- **Task to carry out**
Show all lines from the records below in which the string "following" is present.

- **Data for processing**
────────────────────────────────────────

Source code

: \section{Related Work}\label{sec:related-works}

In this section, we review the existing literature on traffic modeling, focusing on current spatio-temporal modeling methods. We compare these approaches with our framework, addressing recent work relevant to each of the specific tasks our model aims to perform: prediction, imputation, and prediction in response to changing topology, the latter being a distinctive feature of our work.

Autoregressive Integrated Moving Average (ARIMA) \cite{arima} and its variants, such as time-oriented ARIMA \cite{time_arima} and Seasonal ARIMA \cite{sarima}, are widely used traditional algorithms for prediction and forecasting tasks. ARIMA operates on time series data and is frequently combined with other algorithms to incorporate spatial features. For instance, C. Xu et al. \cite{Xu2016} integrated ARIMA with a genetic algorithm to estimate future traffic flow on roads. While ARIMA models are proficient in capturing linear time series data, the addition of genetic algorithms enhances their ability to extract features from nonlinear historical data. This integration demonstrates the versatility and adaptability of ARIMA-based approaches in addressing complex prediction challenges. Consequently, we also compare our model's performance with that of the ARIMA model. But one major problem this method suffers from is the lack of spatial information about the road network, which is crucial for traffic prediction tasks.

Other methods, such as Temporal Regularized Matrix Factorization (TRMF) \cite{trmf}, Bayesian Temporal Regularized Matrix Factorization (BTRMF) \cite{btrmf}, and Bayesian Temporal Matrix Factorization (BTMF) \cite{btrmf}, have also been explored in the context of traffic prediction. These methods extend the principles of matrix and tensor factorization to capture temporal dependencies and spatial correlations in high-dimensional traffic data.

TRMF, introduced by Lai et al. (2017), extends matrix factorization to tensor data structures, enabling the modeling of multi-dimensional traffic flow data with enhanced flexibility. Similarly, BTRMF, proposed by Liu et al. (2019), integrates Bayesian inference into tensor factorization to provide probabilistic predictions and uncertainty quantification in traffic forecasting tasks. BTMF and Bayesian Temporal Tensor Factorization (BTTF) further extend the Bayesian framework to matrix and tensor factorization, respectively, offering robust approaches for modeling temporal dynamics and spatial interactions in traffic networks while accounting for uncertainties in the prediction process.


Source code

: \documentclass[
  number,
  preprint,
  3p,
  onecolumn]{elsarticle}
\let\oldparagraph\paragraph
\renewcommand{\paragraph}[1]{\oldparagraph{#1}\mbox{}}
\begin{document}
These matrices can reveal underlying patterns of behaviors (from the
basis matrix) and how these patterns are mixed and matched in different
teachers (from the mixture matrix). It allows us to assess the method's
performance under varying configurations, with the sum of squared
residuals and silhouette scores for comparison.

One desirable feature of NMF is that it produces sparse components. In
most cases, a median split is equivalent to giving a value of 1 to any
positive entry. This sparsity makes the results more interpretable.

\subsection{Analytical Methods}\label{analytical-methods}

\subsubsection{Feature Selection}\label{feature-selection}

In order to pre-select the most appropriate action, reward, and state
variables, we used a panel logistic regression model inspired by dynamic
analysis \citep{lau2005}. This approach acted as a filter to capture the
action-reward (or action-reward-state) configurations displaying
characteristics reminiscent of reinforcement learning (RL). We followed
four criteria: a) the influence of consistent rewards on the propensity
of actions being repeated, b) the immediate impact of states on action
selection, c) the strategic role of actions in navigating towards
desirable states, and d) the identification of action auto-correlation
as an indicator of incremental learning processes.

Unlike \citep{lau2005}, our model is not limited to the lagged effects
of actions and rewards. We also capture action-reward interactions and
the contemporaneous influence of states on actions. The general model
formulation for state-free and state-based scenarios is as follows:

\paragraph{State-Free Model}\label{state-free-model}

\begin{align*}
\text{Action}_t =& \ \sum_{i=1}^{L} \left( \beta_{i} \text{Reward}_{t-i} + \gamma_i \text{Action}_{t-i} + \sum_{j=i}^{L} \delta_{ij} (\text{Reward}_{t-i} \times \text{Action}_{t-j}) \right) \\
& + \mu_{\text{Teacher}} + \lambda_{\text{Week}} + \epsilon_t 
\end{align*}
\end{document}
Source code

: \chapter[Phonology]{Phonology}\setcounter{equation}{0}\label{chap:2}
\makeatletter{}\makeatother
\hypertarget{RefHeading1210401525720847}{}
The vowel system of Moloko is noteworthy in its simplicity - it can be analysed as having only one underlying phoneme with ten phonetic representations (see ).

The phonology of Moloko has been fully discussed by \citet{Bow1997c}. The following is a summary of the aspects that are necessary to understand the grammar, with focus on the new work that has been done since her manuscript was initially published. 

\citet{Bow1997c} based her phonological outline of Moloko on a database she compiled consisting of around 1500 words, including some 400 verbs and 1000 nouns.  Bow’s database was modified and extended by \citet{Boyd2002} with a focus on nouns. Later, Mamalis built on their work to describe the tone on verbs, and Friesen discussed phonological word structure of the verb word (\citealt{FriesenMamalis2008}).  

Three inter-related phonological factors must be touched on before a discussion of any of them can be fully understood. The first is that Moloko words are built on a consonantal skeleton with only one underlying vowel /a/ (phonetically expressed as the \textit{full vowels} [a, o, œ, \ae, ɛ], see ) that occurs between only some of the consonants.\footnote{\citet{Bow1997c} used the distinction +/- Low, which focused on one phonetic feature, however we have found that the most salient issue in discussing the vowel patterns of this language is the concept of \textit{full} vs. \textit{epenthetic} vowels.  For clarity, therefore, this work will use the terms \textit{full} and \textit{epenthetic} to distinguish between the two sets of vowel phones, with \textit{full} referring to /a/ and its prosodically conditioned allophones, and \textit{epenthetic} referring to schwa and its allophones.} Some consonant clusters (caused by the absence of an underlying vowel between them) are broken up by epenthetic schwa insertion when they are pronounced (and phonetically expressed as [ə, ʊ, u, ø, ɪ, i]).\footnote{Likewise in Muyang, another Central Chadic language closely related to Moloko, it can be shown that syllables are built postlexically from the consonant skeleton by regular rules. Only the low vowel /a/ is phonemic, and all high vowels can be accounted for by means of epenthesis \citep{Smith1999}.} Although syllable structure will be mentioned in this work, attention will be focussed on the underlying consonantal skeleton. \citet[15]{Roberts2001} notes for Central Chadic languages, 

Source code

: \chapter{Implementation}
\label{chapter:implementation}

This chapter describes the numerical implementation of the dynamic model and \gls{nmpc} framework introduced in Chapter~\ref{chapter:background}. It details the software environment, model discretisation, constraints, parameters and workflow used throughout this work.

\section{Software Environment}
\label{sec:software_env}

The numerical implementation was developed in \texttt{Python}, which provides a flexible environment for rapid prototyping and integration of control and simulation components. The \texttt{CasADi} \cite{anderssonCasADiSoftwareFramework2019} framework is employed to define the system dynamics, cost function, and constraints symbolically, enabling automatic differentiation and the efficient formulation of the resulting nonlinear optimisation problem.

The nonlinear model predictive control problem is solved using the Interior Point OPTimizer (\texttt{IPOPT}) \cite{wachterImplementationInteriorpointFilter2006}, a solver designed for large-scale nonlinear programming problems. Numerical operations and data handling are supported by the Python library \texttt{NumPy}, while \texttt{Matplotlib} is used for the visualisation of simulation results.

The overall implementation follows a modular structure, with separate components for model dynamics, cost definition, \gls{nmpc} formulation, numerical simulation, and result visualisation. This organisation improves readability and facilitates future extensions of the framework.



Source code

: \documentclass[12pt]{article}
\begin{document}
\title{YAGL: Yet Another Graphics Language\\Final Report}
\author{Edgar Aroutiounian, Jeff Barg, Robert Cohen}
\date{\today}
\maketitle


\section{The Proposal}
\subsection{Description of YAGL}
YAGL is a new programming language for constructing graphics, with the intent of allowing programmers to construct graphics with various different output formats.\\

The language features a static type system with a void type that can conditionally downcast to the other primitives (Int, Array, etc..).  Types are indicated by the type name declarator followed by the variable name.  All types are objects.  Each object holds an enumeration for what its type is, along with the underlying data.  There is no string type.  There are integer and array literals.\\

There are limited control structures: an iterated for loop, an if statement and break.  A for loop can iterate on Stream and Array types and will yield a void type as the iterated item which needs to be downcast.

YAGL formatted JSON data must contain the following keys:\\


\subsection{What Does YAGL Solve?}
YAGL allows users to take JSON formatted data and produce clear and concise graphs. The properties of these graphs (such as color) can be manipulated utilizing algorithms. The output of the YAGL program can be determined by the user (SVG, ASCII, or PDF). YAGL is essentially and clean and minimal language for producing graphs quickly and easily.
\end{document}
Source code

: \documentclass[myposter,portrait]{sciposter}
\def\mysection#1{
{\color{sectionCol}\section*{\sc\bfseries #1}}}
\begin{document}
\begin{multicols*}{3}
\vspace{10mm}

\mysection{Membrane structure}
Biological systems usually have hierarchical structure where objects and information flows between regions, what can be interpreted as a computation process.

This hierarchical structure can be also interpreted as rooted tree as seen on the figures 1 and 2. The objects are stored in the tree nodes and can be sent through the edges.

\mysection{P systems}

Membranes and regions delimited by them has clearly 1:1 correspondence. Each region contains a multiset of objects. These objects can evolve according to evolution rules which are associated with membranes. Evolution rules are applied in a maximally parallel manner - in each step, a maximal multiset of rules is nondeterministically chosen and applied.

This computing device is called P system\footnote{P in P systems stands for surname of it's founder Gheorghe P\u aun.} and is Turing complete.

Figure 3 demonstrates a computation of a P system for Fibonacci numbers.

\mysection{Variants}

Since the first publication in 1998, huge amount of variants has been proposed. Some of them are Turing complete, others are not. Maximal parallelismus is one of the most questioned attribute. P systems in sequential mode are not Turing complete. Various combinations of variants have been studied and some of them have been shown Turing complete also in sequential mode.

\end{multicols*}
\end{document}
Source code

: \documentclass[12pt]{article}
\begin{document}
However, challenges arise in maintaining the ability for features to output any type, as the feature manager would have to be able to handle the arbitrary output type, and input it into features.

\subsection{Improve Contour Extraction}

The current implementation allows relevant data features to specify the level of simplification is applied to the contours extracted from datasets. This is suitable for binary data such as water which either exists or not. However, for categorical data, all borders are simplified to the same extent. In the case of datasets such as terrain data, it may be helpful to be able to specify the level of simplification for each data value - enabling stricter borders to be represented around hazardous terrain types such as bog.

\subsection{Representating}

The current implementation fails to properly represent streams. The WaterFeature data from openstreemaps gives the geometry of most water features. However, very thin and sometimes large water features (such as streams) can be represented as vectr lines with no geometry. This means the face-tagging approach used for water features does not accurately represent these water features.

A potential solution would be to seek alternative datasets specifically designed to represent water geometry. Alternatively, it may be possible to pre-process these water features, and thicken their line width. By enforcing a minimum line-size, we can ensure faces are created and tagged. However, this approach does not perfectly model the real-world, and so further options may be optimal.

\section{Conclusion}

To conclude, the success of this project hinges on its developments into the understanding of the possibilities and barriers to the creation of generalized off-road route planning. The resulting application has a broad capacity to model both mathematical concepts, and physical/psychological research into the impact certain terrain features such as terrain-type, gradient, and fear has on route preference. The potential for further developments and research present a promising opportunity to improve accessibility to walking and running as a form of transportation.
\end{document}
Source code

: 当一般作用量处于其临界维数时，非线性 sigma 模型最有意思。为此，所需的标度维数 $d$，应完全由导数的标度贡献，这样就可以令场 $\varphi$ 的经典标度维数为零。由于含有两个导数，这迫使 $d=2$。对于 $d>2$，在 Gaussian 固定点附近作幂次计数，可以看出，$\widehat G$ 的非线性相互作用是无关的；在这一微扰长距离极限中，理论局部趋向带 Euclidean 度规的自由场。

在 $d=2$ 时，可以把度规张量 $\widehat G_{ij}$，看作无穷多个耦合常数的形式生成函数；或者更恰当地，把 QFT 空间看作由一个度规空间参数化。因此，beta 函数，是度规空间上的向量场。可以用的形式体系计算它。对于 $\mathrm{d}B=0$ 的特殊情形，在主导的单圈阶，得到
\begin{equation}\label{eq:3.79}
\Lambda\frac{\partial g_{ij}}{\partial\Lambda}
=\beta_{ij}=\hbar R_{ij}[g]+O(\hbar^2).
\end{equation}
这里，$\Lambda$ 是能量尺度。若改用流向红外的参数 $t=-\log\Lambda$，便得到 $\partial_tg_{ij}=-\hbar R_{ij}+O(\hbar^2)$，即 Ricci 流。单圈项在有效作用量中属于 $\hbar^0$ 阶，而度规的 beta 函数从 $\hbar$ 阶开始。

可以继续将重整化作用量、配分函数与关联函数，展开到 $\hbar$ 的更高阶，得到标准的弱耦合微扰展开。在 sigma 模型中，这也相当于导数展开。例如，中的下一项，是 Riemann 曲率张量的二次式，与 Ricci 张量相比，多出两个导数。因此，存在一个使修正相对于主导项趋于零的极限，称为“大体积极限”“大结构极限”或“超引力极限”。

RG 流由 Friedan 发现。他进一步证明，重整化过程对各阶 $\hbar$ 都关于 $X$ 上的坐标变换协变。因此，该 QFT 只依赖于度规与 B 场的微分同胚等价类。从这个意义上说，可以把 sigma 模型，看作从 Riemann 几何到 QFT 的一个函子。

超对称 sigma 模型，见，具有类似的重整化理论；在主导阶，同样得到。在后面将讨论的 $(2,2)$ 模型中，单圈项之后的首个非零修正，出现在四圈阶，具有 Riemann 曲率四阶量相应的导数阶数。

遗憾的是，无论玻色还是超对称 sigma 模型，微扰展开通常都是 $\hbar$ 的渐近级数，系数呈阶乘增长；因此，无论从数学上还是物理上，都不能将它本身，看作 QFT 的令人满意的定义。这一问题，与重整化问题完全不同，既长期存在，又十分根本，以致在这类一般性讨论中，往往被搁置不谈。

────────────────────────────────────────

- **Expected answer**
The phonology of Moloko has been fully discussed by \citet{Bow1997c}. The following is a summary of the aspects that are necessary to understand the grammar, with focus on the new work that has been done since her manuscript was initially published. 
YAGL formatted JSON data must contain the following keys:\\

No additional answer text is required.